* Data
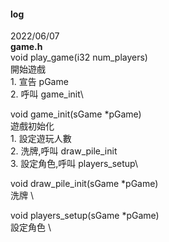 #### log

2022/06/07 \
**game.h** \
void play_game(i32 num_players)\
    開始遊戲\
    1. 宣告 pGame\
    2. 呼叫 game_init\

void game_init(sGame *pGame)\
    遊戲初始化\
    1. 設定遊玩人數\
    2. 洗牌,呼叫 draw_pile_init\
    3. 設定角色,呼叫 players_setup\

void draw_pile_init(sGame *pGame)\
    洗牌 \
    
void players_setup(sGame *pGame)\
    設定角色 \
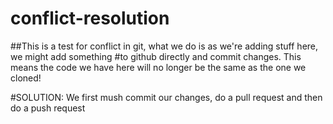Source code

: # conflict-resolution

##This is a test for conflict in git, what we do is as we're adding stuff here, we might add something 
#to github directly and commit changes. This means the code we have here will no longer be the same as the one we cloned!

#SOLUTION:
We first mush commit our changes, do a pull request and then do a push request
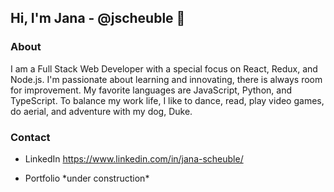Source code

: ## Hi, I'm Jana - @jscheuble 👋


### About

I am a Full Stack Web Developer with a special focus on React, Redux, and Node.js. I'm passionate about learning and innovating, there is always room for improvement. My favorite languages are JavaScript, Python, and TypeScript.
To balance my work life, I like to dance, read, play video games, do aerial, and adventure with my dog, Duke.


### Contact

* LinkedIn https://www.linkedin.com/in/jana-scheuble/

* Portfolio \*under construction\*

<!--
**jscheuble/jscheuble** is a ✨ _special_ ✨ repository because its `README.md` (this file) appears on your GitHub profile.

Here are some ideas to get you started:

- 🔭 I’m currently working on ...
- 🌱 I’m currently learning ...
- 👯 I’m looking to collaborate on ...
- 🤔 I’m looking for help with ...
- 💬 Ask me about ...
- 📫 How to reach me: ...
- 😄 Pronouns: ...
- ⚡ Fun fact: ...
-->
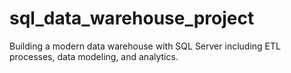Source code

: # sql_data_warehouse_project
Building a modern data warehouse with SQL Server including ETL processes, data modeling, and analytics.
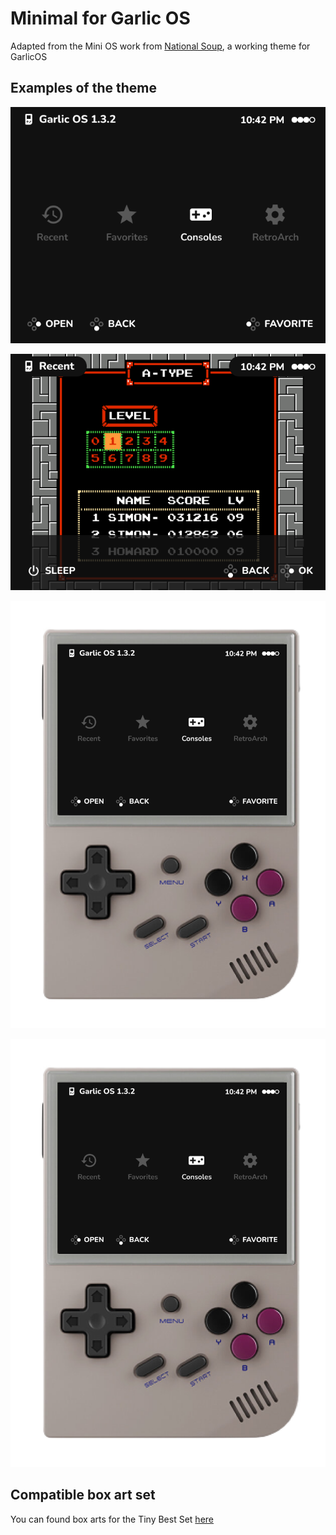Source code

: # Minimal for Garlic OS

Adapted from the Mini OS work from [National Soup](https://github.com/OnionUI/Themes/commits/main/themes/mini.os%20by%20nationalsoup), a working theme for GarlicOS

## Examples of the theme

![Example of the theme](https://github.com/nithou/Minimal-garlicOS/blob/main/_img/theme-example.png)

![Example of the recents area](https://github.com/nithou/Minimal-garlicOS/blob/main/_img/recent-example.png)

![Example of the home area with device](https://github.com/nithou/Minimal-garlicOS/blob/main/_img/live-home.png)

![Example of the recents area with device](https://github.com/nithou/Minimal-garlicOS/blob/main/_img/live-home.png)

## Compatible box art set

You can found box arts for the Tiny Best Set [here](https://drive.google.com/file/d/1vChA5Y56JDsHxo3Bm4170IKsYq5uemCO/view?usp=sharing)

* Required work
Leave the pictures out and output the rest of the listing exactly.

* Result below
 #### log

2022/06/07 \
**game.h** \
void play_game(i32 num_players)\
    開始遊戲\
    1. 宣告 pGame\
    2. 呼叫 game_init\

void game_init(sGame *pGame)\
    遊戲初始化\
    1. 設定遊玩人數\
    2. 洗牌,呼叫 draw_pile_init\
    3. 設定角色,呼叫 players_setup\

void draw_pile_init(sGame *pGame)\
    洗牌 \
    
void players_setup(sGame *pGame)\
    設定角色 \
Source code

: # conflict-resolution

##This is a test for conflict in git, what we do is as we're adding stuff here, we might add something 
#to github directly and commit changes. This means the code we have here will no longer be the same as the one we cloned!

#SOLUTION:
We first mush commit our changes, do a pull request and then do a push request
Source code

: ## Hi, I'm Jana - @jscheuble 👋


### About

I am a Full Stack Web Developer with a special focus on React, Redux, and Node.js. I'm passionate about learning and innovating, there is always room for improvement. My favorite languages are JavaScript, Python, and TypeScript.
To balance my work life, I like to dance, read, play video games, do aerial, and adventure with my dog, Duke.


### Contact

* LinkedIn https://www.linkedin.com/in/jana-scheuble/

* Portfolio \*under construction\*

<!--
**jscheuble/jscheuble** is a ✨ _special_ ✨ repository because its `README.md` (this file) appears on your GitHub profile.

Here are some ideas to get you started:

- 🔭 I’m currently working on ...
- 🌱 I’m currently learning ...
- 👯 I’m looking to collaborate on ...
- 🤔 I’m looking for help with ...
- 💬 Ask me about ...
- 📫 How to reach me: ...
- 😄 Pronouns: ...
- ⚡ Fun fact: ...
-->
Source code

: # sql_data_warehouse_project
Building a modern data warehouse with SQL Server including ETL processes, data modeling, and analytics.
Source code

: # Minimal for Garlic OS

Adapted from the Mini OS work from [National Soup](https://github.com/OnionUI/Themes/commits/main/themes/mini.os%20by%20nationalsoup), a working theme for GarlicOS

## Examples of the theme

![Example of the theme](https://github.com/nithou/Minimal-garlicOS/blob/main/_img/theme-example.png)

![Example of the recents area](https://github.com/nithou/Minimal-garlicOS/blob/main/_img/recent-example.png)

![Example of the home area with device](https://github.com/nithou/Minimal-garlicOS/blob/main/_img/live-home.png)

![Example of the recents area with device](https://github.com/nithou/Minimal-garlicOS/blob/main/_img/live-home.png)

## Compatible box art set

You can found box arts for the Tiny Best Set [here](https://drive.google.com/file/d/1vChA5Y56JDsHxo3Bm4170IKsYq5uemCO/view?usp=sharing)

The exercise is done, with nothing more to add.